Uma necessidade atual e futura
O desenvolvimento de sistemas de informação no sector agroalimentar é um desafio único. De facto, as tecnologias de informação e as ferramentas de gestão, simulação e design permitem apoiar esta tarefa. A sociedade está cada vez mais consciente e confiante nos sistemas de informação e estes representam cada vez mais uma componente crucial do local de trabalho. A indústria agroalimentar representa um mercado potencial para novos produtos tecnológicos, no entanto estes devem incluir benefícios claros para o utilizador.
A importância das tecnologias de informação e comunicação não é discutível. A questão não é se as TIC vão ter um impacte significativo na competitividade da empresa. A verdadeira questão é como e quando se vai sentir o impacte. As empresas que anteciparem a assimilação do poder associado à gestão da informação via TIC mais cedo assumirão o verdadeiro controlo dos seus eventos. As empresas que não adotem a incorporação de TIC serão obrigadas a aceitar as alterações de negócio iniciadas por outros, colocando-se numa posição competitiva inferior.

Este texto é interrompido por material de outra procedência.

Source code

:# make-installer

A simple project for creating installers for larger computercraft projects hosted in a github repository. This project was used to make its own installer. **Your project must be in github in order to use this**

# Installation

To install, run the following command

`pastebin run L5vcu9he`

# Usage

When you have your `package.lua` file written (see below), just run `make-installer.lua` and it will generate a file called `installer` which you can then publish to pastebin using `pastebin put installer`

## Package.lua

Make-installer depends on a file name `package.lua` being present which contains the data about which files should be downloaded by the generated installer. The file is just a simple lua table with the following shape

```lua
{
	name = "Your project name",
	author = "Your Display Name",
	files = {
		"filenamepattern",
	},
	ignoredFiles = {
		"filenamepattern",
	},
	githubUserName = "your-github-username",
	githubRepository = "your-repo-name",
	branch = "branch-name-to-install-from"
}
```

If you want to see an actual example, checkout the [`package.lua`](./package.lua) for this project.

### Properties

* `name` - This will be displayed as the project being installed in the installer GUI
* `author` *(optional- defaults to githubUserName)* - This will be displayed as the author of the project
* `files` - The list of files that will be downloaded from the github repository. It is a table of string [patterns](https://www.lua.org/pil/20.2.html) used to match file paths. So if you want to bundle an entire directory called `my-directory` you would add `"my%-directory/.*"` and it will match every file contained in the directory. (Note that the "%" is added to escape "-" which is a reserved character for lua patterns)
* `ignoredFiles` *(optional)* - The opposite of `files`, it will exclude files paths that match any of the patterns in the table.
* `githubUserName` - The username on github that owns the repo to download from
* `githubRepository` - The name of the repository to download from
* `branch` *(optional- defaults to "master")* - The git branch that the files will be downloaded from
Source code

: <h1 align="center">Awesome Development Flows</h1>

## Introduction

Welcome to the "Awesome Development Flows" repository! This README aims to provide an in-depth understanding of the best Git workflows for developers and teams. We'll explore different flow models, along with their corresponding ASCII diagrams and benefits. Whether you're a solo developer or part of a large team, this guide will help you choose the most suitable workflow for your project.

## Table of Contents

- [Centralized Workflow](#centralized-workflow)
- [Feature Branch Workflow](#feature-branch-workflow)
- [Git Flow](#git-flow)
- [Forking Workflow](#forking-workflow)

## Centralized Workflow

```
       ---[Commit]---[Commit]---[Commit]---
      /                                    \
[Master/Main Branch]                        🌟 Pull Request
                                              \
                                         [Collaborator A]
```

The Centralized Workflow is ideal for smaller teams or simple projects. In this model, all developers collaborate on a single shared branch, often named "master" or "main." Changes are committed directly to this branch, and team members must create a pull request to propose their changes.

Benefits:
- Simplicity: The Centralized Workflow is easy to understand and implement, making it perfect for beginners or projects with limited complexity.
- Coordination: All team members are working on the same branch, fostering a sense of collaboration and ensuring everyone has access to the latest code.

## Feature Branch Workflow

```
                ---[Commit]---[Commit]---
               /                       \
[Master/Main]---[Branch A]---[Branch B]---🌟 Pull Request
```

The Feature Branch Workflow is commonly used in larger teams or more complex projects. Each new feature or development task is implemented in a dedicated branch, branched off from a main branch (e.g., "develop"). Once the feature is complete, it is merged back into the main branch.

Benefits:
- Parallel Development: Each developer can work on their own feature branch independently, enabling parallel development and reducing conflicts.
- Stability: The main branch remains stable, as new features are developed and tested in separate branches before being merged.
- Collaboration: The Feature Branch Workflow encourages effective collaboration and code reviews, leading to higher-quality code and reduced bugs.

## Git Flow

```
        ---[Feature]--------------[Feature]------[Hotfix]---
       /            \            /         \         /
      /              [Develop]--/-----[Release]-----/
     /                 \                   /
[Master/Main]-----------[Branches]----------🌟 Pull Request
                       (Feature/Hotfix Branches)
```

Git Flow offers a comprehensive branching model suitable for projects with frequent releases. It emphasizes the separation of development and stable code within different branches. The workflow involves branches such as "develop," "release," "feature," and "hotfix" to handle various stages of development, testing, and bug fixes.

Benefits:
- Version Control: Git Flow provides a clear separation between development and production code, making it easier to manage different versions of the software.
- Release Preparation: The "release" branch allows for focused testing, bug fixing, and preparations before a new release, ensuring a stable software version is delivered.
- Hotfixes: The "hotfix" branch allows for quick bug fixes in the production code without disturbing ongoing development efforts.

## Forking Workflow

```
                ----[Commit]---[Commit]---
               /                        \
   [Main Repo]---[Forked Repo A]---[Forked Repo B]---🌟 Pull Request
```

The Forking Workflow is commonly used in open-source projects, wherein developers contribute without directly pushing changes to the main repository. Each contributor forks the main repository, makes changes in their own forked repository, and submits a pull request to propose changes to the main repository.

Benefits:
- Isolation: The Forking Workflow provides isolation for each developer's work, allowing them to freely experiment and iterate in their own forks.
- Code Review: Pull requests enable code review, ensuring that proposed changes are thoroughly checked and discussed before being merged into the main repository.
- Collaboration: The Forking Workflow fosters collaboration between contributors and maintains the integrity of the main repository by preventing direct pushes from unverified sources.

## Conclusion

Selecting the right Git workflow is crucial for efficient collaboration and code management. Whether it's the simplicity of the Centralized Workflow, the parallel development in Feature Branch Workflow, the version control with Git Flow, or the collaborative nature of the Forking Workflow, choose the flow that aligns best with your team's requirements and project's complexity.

Para concluir destaca-se, segundo Michael E. Porter, a avaliação em cinco fases, que deve ser executada pelo gestor, da vantagem competitiva associada à incorporação de tecnologias de informação e comunicação:
- Avaliar a necessidade de informação: Perceber se as necessidades de informação são mais relevantes ao nível da cadeia de valor (ex: produtos com grandes ciclos produtivos, grande volume de informação entre players da cadeia de valor) ou ao nível do produto (ex: produção de produtos com necessidades de processamento de informação substanciais).
- Perceber qual o papel da tecnologia de informação na orgânica da empresa: Os gestores devem prever o impacte gerado pela TIC na orgânica da empresa.
- Identificar e classificar como as TIC podem gerar vantagens competitivas: Necessidade de perceberem como as TIC são capazes de detetar quais as atividades de valor, com maior capacidade de interferência no preço e diferenciação.
- Investigar como as TIC podem potenciar novos negócios: Os gestores devem avaliar como as TIC potenciam a diversificação do negócio.
- Conceber um plano para potenciar as vantagens das TIC: Os quatro passos devem originar um plano de ação que formalize a capitalização da “revolução informativa”.